* **What is being asked**:
Scan the records below for the line containing "(interpolation, or $L^2$" and the line containing "From the experimental". Copy both, plus every line between, exactly.

Saved data entries
..............................

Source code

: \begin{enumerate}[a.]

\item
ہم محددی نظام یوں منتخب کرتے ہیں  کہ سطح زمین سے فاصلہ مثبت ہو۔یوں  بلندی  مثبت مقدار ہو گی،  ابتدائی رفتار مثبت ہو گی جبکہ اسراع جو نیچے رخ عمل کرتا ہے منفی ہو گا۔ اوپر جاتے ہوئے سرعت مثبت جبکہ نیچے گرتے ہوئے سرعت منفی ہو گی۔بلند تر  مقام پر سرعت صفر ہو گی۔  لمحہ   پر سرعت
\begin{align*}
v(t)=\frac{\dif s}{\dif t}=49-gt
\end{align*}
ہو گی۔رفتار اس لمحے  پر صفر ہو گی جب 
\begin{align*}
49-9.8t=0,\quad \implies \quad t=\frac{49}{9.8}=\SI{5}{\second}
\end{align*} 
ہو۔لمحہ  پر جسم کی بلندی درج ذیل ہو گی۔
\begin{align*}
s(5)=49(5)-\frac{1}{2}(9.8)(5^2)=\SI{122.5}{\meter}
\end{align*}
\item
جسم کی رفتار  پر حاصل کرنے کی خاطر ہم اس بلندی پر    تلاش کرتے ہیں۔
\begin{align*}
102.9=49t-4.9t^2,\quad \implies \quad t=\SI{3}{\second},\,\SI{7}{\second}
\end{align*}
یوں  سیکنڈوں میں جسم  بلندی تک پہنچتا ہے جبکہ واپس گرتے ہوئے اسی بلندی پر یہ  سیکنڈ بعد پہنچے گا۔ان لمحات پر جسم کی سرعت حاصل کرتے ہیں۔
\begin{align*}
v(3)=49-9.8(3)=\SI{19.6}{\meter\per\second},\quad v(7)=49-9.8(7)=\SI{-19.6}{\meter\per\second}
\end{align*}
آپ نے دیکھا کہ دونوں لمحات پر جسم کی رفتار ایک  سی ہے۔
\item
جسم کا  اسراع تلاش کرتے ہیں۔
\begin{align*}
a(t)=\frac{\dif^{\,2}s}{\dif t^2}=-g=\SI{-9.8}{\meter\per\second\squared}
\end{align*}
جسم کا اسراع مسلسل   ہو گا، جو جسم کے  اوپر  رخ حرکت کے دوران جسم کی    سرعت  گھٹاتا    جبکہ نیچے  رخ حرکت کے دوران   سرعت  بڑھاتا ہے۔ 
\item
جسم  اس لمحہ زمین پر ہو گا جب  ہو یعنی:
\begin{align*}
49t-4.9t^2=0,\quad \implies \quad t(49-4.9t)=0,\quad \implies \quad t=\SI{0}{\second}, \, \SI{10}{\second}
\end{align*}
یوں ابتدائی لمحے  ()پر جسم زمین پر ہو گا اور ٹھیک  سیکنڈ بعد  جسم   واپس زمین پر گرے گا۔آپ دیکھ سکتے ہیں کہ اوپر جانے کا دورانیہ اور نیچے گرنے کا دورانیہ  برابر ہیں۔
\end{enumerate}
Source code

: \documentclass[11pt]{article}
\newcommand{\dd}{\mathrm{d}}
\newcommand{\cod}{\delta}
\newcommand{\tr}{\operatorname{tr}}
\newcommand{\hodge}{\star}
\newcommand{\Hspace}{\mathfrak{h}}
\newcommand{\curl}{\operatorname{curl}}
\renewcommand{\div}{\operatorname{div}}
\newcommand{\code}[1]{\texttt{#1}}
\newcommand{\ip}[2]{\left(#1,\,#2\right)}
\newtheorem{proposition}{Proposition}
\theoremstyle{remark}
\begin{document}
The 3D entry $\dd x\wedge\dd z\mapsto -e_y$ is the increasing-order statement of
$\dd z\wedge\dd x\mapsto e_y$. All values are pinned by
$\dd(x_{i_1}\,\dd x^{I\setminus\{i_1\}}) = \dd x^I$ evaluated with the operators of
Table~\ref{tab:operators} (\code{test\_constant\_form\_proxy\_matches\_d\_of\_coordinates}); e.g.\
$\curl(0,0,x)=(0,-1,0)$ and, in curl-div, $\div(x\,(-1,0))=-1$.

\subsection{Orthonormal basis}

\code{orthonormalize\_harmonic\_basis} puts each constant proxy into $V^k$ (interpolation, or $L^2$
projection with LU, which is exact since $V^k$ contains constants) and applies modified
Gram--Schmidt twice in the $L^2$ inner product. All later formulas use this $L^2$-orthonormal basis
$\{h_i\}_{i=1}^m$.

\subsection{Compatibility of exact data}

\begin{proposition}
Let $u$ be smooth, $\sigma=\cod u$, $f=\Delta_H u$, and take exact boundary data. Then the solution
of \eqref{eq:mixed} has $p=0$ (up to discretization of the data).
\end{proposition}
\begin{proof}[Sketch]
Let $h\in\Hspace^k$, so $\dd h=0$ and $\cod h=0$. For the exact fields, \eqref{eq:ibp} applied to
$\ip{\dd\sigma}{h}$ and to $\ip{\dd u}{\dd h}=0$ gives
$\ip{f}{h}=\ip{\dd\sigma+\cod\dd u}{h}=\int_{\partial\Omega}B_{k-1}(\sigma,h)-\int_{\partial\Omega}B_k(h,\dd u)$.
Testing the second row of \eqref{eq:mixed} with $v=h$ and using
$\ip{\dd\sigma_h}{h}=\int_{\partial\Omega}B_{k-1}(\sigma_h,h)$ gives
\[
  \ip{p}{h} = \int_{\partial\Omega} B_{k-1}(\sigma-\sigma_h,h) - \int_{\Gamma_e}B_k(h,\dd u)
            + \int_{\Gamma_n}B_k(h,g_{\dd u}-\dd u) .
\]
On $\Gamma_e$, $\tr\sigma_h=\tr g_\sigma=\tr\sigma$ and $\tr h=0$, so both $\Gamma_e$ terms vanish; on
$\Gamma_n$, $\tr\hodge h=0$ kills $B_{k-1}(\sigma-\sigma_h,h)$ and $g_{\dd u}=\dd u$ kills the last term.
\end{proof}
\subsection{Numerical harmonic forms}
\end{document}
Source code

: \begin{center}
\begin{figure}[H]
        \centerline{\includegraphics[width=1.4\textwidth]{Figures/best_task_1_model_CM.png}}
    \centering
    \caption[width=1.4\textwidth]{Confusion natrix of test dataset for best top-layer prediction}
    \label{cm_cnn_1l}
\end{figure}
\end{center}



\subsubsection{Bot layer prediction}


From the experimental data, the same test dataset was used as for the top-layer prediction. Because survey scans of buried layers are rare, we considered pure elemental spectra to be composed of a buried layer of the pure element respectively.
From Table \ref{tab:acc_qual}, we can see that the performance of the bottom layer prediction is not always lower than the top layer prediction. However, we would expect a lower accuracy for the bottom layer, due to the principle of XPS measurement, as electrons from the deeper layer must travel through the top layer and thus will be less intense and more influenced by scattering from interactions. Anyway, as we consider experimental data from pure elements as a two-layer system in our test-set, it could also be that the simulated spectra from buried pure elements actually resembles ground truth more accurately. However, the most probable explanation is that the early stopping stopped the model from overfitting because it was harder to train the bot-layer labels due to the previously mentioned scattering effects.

..............................

* **Answer space**:
\code{orthonormalize\_harmonic\_basis} puts each constant proxy into $V^k$ (interpolation, or $L^2$
projection with LU, which is exact since $V^k$ contains constants) and applies modified
Gram--Schmidt twice in the $L^2$ inner product. All later formulas use this $L^2$-orthonormal basis
$\{h_i\}_{i=1}^m$.

\subsection{Compatibility of exact data}

\begin{proposition}
Let $u$ be smooth, $\sigma=\cod u$, $f=\Delta_H u$, and take exact boundary data. Then the solution
of \eqref{eq:mixed} has $p=0$ (up to discretization of the data).
\end{proposition}
\begin{proof}[Sketch]
Let $h\in\Hspace^k$, so $\dd h=0$ and $\cod h=0$. For the exact fields, \eqref{eq:ibp} applied to
$\ip{\dd\sigma}{h}$ and to $\ip{\dd u}{\dd h}=0$ gives
$\ip{f}{h}=\ip{\dd\sigma+\cod\dd u}{h}=\int_{\partial\Omega}B_{k-1}(\sigma,h)-\int_{\partial\Omega}B_k(h,\dd u)$.
Testing the second row of \eqref{eq:mixed} with $v=h$ and using
$\ip{\dd\sigma_h}{h}=\int_{\partial\Omega}B_{k-1}(\sigma_h,h)$ gives
\[
  \ip{p}{h} = \int_{\partial\Omega} B_{k-1}(\sigma-\sigma_h,h) - \int_{\Gamma_e}B_k(h,\dd u)
            + \int_{\Gamma_n}B_k(h,g_{\dd u}-\dd u) .
\]
On $\Gamma_e$, $\tr\sigma_h=\tr g_\sigma=\tr\sigma$ and $\tr h=0$, so both $\Gamma_e$ terms vanish; on
$\Gamma_n$, $\tr\hodge h=0$ kills $B_{k-1}(\sigma-\sigma_h,h)$ and $g_{\dd u}=\dd u$ kills the last term.
\end{proof}
\subsection{Numerical harmonic forms}
\end{document}
Source code

: \begin{center}
\begin{figure}[H]
        \centerline{\includegraphics[width=1.4\textwidth]{Figures/best_task_1_model_CM.png}}
    \centering
    \caption[width=1.4\textwidth]{Confusion natrix of test dataset for best top-layer prediction}
    \label{cm_cnn_1l}
\end{figure}
\end{center}



\subsubsection{Bot layer prediction}


From the experimental data, the same test dataset was used as for the top-layer prediction. Because survey scans of buried layers are rare, we considered pure elemental spectra to be composed of a buried layer of the pure element respectively.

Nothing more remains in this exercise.